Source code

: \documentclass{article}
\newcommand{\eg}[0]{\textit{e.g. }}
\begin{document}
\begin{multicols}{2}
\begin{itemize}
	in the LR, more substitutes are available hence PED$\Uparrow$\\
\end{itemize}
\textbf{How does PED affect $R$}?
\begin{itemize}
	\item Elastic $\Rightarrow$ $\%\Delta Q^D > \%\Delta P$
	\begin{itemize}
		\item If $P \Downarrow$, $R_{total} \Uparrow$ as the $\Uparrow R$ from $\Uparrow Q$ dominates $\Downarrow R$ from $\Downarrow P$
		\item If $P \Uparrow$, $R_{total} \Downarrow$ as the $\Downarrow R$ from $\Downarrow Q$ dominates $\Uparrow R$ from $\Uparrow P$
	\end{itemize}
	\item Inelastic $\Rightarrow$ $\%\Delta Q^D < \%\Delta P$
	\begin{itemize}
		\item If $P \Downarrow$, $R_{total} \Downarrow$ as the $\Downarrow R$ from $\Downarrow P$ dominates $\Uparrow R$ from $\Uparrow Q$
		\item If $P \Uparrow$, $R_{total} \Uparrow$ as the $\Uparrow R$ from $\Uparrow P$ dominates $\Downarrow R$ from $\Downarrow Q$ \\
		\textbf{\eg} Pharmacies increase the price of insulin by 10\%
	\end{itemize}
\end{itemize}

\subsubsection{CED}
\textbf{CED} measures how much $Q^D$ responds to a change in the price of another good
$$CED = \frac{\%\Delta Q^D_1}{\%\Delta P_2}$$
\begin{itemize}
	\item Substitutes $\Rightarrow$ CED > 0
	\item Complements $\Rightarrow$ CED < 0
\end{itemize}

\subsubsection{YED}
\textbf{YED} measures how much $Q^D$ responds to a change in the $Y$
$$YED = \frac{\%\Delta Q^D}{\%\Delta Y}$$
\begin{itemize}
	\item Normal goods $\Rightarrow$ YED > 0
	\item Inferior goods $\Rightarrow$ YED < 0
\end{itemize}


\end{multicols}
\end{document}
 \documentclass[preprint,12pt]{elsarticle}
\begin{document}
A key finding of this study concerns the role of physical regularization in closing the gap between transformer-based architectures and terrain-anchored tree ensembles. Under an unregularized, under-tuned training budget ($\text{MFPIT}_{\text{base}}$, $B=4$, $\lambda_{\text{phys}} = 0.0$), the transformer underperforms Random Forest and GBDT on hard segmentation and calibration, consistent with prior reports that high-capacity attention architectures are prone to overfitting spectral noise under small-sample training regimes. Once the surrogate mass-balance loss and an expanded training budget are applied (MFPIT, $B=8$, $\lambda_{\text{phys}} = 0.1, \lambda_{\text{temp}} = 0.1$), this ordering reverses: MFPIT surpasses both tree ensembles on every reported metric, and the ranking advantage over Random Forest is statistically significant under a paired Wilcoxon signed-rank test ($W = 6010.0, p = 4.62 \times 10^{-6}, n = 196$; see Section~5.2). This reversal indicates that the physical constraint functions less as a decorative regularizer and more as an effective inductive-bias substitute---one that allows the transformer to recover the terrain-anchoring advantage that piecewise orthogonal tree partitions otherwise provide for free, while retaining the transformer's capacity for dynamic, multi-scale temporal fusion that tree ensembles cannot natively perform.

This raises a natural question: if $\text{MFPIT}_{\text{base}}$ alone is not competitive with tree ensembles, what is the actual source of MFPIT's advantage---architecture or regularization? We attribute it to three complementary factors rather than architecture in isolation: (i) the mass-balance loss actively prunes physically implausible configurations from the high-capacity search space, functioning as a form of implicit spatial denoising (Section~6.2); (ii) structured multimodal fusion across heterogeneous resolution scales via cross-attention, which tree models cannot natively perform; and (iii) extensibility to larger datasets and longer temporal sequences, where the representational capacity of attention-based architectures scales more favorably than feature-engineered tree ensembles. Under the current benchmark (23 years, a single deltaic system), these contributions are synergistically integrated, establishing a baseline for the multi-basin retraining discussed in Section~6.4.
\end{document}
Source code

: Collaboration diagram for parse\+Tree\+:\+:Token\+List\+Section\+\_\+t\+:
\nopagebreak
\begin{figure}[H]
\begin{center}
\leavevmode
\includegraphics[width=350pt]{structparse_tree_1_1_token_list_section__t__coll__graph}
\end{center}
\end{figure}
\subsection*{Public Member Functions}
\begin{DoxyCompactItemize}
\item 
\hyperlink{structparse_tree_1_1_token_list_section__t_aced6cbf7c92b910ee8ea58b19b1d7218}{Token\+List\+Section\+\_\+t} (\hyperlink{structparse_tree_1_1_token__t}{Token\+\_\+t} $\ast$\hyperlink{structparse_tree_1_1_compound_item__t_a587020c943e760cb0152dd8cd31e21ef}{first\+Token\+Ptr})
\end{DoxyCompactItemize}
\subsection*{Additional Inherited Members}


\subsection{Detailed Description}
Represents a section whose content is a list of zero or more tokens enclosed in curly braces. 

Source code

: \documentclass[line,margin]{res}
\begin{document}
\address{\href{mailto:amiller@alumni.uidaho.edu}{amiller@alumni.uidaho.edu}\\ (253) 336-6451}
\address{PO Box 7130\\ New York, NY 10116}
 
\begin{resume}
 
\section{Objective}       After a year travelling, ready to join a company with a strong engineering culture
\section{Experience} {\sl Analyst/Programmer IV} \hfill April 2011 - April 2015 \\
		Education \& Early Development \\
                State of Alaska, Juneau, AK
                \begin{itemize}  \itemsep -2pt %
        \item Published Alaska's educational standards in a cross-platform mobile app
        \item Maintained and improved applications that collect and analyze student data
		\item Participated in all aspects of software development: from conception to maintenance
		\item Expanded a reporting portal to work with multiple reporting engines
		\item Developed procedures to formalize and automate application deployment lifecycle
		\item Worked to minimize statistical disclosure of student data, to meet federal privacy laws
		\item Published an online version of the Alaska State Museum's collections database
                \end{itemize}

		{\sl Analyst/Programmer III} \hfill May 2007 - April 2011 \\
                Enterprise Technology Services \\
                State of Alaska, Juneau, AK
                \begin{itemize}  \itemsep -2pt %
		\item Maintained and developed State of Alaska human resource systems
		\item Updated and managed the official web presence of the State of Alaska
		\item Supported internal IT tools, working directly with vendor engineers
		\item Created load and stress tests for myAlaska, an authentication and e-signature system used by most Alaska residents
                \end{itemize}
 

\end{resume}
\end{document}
########
TASK GOAL — Gather from the data above every line with the string "textbf".

ANSWER BELOW —
\textbf{How does PED affect $R$}?
		\textbf{\eg} Pharmacies increase the price of insulin by 10\%
\textbf{CED} measures how much $Q^D$ responds to a change in the price of another good
\textbf{YED} measures how much $Q^D$ responds to a change in the $Y$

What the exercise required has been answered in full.